*** Provided information Section Begins ***
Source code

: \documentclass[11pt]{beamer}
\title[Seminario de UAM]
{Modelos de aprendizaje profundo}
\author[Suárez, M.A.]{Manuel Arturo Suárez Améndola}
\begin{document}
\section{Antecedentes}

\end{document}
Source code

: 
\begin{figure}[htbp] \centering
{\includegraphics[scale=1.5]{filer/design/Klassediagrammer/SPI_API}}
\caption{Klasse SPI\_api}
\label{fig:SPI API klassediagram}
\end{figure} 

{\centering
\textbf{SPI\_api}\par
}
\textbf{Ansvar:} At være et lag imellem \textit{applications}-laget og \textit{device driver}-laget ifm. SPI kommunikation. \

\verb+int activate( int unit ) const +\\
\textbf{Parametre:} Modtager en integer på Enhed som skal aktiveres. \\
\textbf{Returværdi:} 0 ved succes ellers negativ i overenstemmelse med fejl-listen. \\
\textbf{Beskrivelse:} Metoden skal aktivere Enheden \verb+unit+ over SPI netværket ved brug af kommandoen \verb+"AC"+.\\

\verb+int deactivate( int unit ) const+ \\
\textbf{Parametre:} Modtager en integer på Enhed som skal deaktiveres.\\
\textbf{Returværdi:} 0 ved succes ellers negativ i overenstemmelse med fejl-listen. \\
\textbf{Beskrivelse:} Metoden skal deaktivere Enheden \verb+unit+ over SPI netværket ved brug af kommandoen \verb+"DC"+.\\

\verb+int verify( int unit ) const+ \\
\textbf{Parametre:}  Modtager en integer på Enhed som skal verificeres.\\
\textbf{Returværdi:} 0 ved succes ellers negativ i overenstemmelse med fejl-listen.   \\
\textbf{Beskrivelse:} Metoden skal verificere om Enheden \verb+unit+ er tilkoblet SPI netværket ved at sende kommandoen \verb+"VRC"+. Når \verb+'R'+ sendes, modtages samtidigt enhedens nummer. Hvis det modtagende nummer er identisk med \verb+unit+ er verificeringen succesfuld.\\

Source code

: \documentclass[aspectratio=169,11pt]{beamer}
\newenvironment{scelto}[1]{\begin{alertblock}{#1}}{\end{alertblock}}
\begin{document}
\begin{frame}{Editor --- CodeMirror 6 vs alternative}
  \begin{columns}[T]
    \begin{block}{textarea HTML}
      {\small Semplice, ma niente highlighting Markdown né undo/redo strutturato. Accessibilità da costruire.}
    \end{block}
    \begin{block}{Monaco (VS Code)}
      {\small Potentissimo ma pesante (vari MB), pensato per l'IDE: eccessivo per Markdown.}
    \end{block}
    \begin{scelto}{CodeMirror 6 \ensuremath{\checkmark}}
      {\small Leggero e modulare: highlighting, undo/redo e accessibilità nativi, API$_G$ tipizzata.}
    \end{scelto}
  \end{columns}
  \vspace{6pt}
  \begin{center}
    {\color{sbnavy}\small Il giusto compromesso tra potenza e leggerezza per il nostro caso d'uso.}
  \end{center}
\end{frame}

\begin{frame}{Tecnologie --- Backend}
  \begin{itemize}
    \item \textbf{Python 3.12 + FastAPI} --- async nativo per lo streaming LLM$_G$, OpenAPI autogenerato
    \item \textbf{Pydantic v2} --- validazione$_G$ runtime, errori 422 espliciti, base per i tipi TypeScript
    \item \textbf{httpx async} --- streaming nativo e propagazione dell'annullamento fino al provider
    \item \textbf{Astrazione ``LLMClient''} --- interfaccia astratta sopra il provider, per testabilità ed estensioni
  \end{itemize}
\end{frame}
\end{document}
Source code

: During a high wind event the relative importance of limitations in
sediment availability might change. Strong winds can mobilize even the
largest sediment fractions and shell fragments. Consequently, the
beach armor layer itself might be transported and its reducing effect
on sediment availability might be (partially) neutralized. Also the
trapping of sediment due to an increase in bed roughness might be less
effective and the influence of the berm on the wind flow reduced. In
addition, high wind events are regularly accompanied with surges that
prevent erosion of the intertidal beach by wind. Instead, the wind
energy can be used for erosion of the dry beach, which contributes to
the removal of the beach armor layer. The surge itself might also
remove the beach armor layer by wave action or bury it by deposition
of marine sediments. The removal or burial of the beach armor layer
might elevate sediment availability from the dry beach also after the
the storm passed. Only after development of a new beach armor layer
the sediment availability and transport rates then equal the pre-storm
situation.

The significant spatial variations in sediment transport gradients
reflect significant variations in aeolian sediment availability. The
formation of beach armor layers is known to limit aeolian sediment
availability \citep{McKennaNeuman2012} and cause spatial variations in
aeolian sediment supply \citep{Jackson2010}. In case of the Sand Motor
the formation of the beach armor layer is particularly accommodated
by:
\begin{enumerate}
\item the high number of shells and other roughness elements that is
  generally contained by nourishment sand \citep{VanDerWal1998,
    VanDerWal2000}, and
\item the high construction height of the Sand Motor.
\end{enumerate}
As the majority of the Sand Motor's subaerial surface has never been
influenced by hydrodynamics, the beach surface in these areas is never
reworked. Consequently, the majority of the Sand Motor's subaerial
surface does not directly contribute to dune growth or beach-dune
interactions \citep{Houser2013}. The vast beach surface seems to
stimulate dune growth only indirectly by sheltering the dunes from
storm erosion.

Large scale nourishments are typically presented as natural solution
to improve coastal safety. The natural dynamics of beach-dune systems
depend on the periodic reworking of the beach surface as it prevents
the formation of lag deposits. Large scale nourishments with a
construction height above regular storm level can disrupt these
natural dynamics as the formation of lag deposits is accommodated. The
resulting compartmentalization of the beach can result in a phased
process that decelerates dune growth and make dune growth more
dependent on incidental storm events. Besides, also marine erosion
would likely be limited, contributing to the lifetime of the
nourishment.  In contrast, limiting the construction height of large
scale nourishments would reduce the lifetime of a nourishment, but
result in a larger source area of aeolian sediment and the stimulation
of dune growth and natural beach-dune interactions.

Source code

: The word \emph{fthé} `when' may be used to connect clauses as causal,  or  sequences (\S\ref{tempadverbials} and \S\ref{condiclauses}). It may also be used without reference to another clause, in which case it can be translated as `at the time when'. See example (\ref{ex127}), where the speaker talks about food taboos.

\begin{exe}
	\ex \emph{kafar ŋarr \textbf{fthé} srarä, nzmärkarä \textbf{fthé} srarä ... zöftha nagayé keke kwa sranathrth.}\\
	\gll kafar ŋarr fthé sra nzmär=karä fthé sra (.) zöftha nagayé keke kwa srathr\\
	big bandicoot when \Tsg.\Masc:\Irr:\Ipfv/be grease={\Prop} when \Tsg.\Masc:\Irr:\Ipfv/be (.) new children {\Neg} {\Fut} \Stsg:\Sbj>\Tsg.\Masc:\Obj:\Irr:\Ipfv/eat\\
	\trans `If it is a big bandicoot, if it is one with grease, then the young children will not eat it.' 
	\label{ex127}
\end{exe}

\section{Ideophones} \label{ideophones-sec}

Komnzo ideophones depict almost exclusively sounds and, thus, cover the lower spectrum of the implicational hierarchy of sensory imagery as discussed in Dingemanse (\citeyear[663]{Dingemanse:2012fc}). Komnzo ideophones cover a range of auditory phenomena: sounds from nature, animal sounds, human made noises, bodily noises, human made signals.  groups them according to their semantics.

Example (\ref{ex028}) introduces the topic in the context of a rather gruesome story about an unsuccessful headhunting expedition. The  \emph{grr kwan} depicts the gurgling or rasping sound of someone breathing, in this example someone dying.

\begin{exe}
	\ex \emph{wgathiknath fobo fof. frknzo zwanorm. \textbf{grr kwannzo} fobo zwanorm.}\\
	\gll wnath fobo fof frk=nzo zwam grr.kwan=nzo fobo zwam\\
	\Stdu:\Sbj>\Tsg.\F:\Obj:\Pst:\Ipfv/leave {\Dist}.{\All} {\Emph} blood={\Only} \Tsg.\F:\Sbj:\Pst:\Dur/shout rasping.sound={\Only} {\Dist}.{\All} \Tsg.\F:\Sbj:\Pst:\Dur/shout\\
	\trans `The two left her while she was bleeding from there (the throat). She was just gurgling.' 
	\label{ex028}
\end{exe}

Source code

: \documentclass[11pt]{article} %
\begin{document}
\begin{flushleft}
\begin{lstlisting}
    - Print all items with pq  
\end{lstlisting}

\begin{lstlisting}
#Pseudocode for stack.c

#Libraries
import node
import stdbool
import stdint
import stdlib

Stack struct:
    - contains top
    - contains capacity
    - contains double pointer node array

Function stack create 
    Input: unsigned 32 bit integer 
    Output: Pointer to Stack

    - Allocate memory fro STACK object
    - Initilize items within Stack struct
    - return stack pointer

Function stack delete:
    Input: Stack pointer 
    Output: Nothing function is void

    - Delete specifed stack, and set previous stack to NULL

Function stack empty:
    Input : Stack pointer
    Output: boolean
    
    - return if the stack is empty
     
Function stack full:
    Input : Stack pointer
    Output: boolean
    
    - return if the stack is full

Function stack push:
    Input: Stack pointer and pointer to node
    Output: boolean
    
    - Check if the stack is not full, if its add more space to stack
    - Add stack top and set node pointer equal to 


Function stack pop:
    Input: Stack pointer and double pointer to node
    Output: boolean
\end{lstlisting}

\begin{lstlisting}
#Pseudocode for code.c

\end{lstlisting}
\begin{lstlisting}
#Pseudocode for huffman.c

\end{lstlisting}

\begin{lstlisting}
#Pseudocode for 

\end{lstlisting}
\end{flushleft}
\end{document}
*** Provided information Section Ends ***
* [Task to carry out] Extract every line of the records above that contains the word "children".

* [Output below]
	big bandicoot when \Tsg.\Masc:\Irr:\Ipfv/be grease={\Prop} when \Tsg.\Masc:\Irr:\Ipfv/be (.) new children {\Neg} {\Fut} \Stsg:\Sbj>\Tsg.\Masc:\Obj:\Irr:\Ipfv/eat\\
	\trans `If it is a big bandicoot, if it is one with grease, then the young children will not eat it.' 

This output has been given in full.